I talk to a lot of people about retirement planning, and one of their biggest fears is that both the stock and bond markets will produce sub-par returns for the next 20 years. This fear is not unfounded. Stock valuations are extremely high given how poor economic growth has been. There is also the widely held theory that all the money created by the Federal Reserve has been propping up a stock market that is poised to decline.
Then, there are bonds. With 30-year Treasury yields at a measly 2.26%, you won't even beat inflation over the long run.
What To Expect
The hokey thing to say here would be, "expect the unexpected." But I will instead say, "expect much lower returns over the next 20 years." That is at least a conservative stance to take so we can plan our retirements accordingly.
So what does "lower returns" mean? I'm going to use 3% for long-term bond returns. For equities, I am going to assume an average return of 4% for the S&P 500. This would be vastly lower than what we have seen throughout history.
Who Can Retire Early With Low Returns?
This is the big question. If returns are terrible, then who can really retire early? That is what I am here to tell you. And I won't just make best guesses and use the same tired-old rhetoric you see in most articles about retirement. You rarely see them put real numbers in front of you and actually run a retirement plan. Clichés and platitudes won't help you create a retirement plan.
Let's take a look at a couple that is 40 years old (I've recently written about things to do in your 40s to prepare for retirement). They want to retire at age 58. They currently have $400,000 saved. I also assumed this couple has 90% of their savings in their 401(k) plan. My other assumptions are as follows:
Social Security (combined, age 67)
Annual Price (Stocks)
$10,000 per year
Annual Return (Bonds)
Annual Spending In Retirement
70% Stocks, 30% Treasury Bonds
I plugged their numbers into our publicly available WealthTrace Retirement Planner (you can sign up for a free trial yourself) and found that this couple cannot retire at age 58. They are projected to outlive their money when they turn 70 years old. You can see in the graph below how their investments begin to dwindle until everything is gone at age 70.
We shouldn't be too surprised that they run out of money. Their retirement income isn't even close enough to cover expenses and taxes each year, as you can see below.
Making Early Retirement Possible
Now for a solution to their problem. The main issue here is that this couple is not generating enough income in retirement. They have social security, but no pensions. Interest rates are too low to generate the income they need. So what should they do? I highly recommend that this couple put all of their equity money into solid dividend growth stocks.

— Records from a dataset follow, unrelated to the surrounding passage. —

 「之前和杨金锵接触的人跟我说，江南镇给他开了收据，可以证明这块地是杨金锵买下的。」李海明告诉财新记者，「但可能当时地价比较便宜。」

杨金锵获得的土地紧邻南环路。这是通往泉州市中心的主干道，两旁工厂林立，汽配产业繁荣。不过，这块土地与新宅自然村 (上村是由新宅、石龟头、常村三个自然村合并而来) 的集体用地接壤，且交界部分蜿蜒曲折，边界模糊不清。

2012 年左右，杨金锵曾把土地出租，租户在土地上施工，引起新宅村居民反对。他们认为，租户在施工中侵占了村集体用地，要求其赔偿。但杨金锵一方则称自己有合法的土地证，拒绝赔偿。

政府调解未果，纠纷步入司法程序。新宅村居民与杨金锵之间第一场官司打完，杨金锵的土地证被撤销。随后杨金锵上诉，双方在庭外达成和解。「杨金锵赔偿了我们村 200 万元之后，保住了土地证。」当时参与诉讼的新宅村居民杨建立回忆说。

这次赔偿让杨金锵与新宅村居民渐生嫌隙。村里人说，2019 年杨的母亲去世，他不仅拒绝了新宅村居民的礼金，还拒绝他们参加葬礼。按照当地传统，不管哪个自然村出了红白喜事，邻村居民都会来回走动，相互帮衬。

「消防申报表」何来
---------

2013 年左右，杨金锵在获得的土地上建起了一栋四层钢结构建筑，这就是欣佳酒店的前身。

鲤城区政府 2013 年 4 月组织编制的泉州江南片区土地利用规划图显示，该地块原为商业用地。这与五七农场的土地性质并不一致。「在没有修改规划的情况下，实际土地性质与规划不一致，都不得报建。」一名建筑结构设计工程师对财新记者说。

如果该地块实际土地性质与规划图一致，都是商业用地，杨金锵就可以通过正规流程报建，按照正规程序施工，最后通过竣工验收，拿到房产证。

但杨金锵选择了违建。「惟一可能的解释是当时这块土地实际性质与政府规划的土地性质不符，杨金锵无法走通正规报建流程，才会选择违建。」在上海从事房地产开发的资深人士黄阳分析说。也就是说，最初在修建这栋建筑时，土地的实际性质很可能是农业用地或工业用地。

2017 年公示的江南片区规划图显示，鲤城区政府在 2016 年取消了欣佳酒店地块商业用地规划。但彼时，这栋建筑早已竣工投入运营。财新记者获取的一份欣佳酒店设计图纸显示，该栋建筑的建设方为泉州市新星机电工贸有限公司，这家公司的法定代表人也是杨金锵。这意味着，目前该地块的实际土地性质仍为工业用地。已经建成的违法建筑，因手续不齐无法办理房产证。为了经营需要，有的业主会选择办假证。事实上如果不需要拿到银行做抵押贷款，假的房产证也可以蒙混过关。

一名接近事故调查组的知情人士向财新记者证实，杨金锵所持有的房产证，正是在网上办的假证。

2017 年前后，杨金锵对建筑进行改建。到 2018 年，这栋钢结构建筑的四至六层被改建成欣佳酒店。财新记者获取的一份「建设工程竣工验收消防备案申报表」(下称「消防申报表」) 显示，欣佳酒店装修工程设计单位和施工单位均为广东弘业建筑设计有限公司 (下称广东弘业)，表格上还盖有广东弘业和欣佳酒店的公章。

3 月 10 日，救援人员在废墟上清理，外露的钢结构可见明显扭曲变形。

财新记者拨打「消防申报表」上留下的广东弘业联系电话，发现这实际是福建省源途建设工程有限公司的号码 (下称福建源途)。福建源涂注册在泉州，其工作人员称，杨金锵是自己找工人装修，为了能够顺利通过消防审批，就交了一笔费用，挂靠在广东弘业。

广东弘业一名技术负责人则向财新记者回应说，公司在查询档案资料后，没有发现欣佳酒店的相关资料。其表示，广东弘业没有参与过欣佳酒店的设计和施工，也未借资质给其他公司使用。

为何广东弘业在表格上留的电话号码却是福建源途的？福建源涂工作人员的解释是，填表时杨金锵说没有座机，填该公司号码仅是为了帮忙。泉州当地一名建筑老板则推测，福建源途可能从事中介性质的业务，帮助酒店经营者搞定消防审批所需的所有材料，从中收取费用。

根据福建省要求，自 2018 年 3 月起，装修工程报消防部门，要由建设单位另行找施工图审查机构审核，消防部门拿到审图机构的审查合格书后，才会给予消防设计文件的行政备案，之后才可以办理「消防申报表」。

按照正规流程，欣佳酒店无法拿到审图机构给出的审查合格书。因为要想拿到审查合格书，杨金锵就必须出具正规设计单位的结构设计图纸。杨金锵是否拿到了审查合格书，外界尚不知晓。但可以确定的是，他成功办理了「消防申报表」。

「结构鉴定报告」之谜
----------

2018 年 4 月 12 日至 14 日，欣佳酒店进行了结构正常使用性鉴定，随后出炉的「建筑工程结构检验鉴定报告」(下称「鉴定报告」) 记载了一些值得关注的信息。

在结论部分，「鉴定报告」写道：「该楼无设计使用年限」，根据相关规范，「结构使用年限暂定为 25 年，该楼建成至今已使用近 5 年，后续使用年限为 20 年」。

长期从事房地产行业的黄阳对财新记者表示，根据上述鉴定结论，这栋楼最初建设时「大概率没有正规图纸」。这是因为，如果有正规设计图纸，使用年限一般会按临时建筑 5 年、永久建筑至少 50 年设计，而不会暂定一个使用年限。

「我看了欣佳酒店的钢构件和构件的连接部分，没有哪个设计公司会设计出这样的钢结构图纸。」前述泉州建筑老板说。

Dividend Growth Stocks For Income In Retirement
I have written before about how solid dividend growth stocks can mean the difference between retiring comfortably (and possibly early) and running out of money. What we're looking for is a diversified portfolio of dividend growth stocks which have never cut their dividends and have even increased their dividends during recessions. Three of my favorite dividend payers are Johnson & Johnson (NYSE:JNJ), Exxon (NYSE:XOM), and Procter & Gamble (NYSE:PG).
If we can find a group of dividend payers, like the companies cited above, that yield about 3% and have dividend growth of 7% per year, this couple will now be able to retire at age 58 without ever running out of money in retirement.
You can see below that once their Social Security payments begin when they turn 67, their income now covers all of their expenses in every year.
So, Can You Do It?
Yes, you can retire early! But you have to start saving today, and don't count on 8% returns on stocks for life. Choose outstanding companies to invest in, particularly those that have shown they can increase their dividends during tough times.
Disclosure: I am/we are long PG, XOM, JNJ. I wrote this article myself, and it expresses my own opinions. I am not receiving compensation for it (other than from Seeking Alpha). I have no business relationship with any company whose stock is mentioned in this article.